(Beginning of Extracted entries)

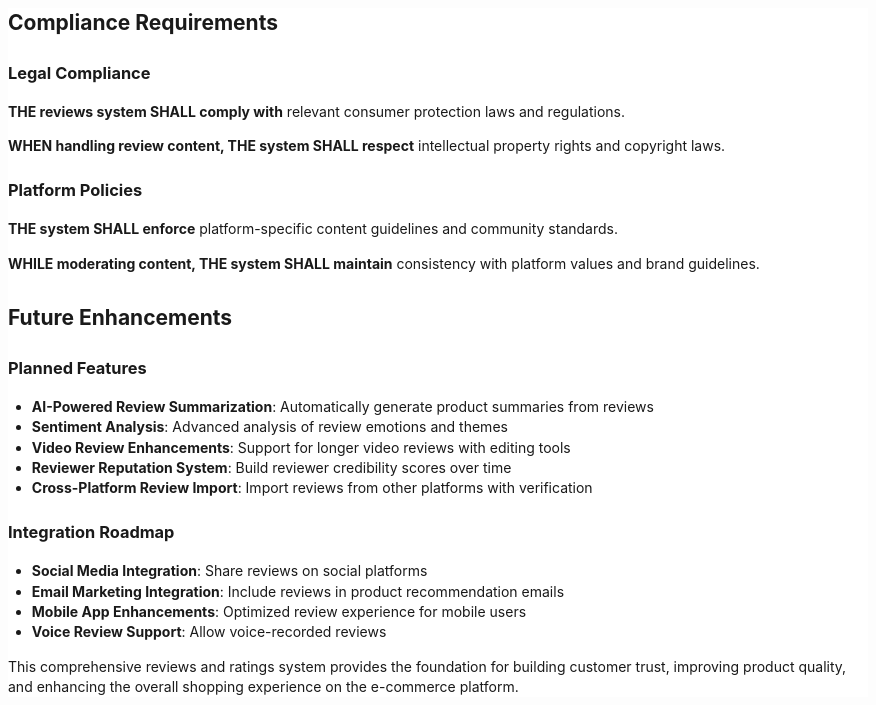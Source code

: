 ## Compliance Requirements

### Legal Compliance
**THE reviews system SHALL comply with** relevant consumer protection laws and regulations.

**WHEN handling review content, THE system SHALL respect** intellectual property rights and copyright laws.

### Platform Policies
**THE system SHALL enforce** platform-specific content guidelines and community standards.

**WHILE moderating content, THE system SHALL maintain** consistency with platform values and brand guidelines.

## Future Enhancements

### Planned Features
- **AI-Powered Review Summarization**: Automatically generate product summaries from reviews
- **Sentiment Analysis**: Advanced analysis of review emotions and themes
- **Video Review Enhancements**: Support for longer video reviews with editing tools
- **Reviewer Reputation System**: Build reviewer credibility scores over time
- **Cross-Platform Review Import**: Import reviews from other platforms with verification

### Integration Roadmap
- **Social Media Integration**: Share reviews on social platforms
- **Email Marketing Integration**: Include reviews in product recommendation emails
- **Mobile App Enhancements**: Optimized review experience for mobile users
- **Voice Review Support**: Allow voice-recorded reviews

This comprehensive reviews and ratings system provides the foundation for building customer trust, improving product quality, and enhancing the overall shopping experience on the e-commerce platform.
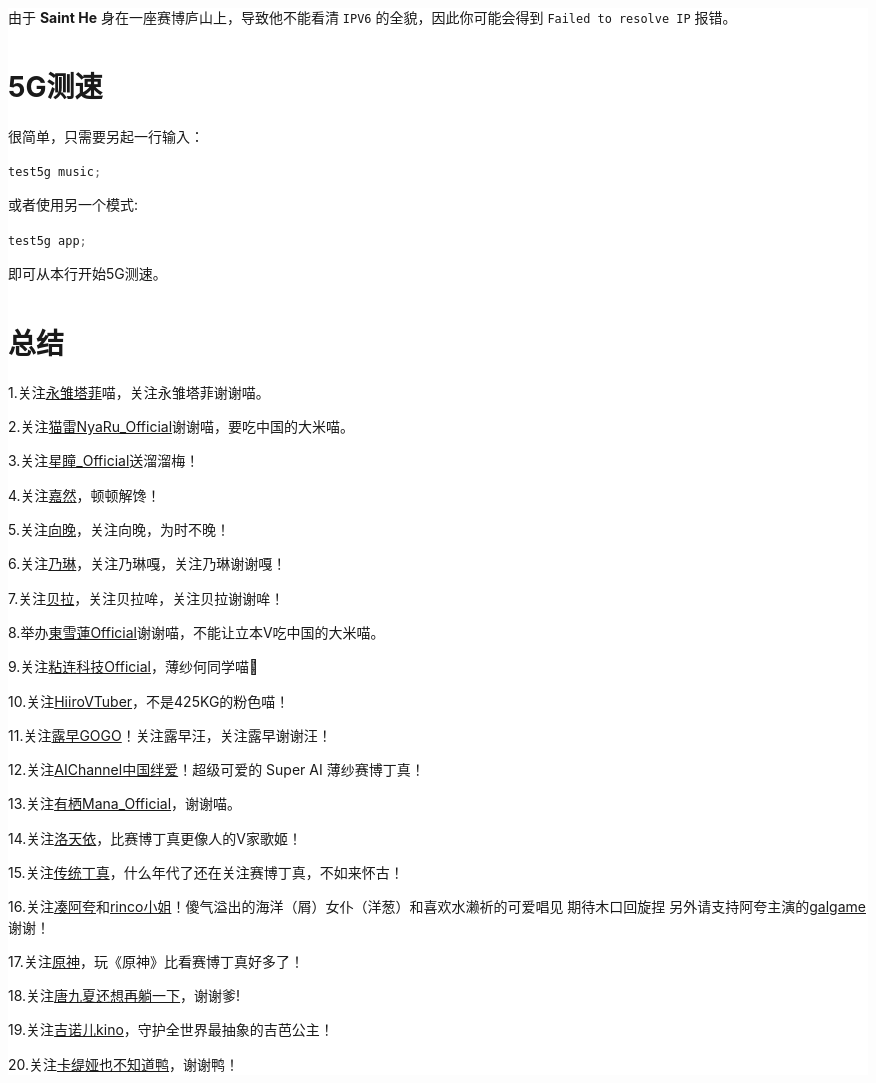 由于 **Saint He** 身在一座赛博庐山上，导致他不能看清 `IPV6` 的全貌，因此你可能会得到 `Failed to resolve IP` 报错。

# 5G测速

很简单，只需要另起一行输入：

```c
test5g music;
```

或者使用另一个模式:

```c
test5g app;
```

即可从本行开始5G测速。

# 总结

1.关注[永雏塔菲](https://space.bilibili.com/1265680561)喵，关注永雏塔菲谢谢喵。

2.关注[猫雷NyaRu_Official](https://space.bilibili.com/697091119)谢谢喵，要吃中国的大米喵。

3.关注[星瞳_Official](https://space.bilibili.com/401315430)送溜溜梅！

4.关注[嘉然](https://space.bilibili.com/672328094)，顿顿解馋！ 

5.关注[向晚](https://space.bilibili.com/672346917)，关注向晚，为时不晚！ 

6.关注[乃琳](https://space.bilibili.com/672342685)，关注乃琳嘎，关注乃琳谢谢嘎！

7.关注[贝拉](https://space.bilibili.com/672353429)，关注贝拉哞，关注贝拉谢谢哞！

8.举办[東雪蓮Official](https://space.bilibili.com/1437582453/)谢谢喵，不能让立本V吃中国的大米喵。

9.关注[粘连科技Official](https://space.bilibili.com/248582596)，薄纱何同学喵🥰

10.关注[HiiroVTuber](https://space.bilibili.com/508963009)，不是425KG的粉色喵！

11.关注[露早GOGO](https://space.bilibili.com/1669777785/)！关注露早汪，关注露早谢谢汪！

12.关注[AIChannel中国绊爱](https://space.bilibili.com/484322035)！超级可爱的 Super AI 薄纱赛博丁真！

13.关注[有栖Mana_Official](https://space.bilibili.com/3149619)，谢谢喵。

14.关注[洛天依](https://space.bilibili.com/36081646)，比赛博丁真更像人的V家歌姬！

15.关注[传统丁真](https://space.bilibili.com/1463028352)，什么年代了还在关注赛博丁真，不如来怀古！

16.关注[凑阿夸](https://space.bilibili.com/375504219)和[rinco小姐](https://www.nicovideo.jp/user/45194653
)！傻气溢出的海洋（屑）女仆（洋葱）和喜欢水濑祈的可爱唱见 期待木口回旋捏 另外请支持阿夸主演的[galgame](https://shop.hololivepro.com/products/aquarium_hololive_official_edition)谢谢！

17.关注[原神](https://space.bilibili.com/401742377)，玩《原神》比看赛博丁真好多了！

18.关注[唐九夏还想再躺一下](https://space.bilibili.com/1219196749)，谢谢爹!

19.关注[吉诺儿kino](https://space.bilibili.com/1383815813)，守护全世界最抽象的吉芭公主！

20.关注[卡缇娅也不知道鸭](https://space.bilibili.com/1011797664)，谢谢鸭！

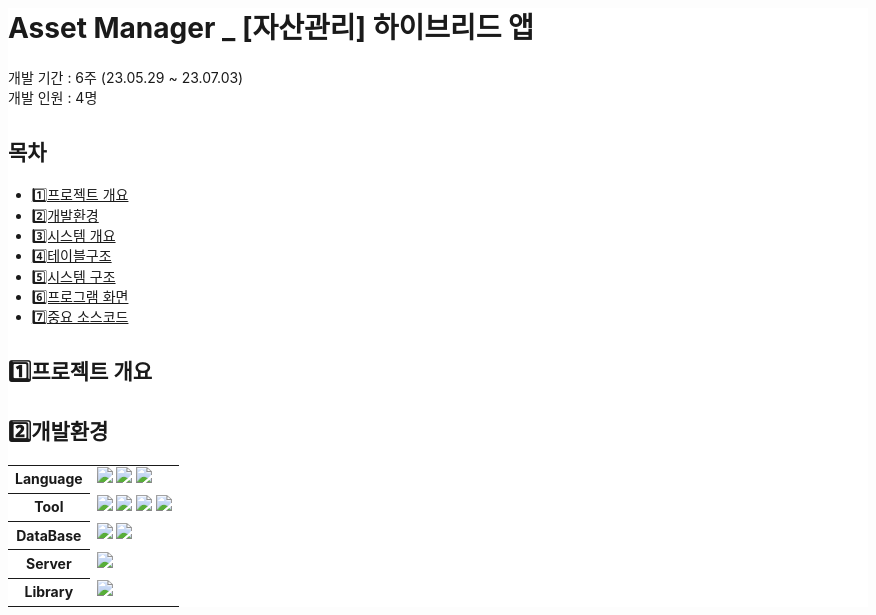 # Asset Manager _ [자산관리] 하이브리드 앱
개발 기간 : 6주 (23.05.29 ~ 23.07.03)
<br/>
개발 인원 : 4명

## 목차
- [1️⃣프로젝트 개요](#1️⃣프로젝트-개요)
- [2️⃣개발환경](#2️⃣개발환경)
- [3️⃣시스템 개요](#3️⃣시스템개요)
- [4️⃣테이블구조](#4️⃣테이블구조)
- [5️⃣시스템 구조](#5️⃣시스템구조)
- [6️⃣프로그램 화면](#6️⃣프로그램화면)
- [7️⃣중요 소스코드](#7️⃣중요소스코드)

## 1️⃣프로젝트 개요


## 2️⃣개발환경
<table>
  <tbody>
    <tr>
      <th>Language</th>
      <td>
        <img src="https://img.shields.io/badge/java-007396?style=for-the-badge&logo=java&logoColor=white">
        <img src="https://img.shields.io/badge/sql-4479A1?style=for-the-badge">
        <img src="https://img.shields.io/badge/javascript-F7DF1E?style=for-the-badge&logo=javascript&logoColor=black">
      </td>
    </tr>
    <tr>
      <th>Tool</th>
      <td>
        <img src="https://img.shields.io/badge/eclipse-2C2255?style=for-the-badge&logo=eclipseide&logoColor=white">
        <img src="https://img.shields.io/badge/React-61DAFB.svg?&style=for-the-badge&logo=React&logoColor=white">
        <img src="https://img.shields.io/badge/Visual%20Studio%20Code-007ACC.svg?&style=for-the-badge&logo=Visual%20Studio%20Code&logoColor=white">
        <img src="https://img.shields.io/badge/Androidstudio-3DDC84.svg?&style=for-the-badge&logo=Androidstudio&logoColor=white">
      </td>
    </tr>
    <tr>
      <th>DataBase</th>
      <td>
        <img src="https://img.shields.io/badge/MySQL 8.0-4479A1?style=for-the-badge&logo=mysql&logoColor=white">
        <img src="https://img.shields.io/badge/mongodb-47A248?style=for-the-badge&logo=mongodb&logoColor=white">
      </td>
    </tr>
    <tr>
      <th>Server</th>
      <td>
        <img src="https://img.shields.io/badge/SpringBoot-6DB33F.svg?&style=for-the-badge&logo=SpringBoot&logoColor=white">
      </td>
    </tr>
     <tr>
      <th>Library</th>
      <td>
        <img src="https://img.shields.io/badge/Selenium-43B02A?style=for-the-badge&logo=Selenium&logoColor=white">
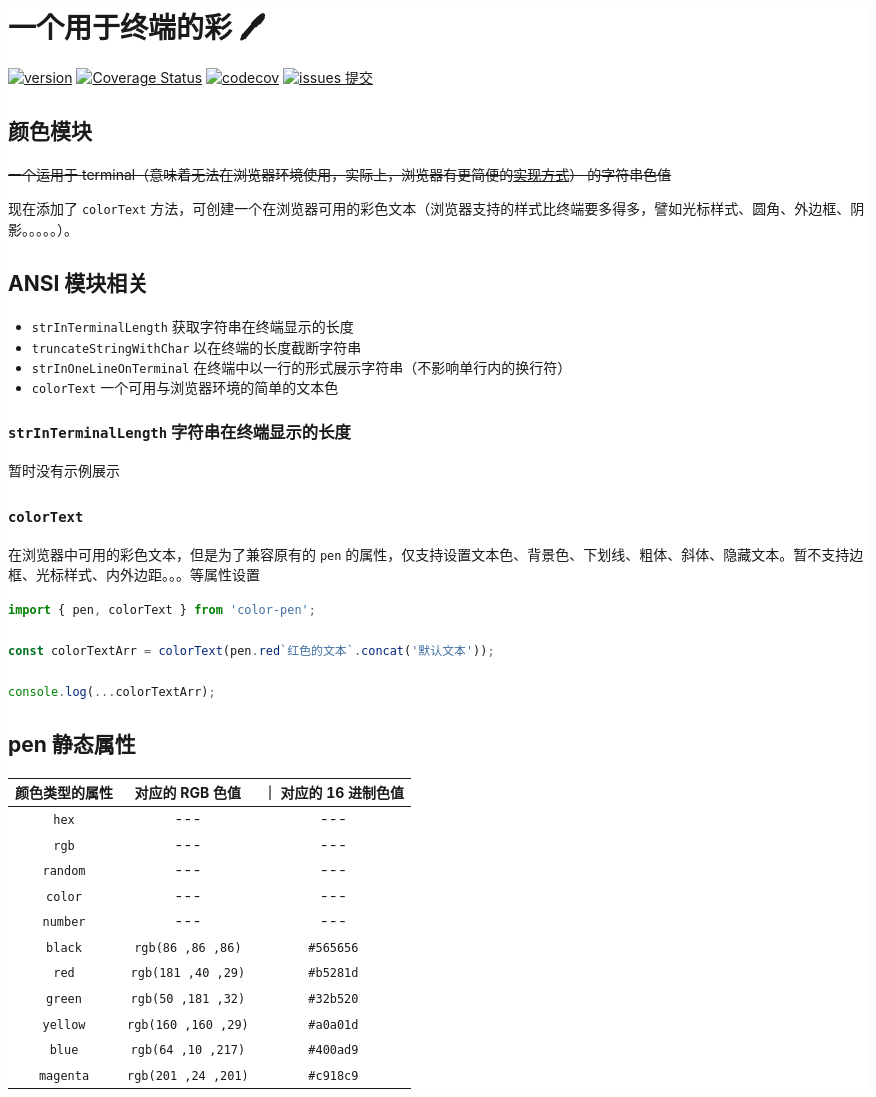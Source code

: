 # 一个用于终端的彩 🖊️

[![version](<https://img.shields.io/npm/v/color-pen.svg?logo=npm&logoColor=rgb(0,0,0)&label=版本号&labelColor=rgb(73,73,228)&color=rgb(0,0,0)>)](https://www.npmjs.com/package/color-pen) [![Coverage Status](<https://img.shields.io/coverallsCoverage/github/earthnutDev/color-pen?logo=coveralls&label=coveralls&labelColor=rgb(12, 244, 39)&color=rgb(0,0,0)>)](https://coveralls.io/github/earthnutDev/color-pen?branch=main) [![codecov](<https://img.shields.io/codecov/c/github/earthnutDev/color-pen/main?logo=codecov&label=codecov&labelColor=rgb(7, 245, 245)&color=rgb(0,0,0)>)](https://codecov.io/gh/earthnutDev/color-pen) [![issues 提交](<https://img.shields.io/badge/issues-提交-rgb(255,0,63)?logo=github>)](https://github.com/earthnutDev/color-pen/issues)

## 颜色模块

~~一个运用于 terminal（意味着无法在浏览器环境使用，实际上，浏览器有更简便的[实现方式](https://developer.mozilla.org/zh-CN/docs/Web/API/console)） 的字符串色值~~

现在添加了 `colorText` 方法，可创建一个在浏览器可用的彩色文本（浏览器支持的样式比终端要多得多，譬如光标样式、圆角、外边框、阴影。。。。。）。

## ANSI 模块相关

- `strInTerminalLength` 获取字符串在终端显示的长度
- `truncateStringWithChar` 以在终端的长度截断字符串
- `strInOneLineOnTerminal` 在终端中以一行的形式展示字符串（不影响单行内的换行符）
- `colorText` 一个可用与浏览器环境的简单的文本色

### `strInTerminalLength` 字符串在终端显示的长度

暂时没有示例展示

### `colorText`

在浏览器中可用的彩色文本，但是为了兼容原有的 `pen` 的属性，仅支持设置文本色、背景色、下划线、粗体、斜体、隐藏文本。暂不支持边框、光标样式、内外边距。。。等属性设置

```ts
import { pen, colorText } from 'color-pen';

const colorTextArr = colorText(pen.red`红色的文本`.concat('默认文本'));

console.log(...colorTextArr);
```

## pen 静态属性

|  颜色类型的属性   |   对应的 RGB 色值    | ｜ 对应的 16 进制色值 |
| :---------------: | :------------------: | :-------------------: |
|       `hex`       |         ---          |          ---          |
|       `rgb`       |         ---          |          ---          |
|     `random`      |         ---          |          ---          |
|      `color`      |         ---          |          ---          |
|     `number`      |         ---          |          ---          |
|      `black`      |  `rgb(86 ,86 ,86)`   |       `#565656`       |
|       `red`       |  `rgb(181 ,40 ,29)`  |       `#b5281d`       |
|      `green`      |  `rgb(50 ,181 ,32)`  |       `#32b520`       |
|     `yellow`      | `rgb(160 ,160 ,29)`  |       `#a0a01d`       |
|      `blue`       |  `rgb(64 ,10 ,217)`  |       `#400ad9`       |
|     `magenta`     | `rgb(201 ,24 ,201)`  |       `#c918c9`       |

(End of Extracted entries)

Task to carry out: Among the lines above, the ones holding the word "content" must be counted; only that count is to be given.

Reply: 3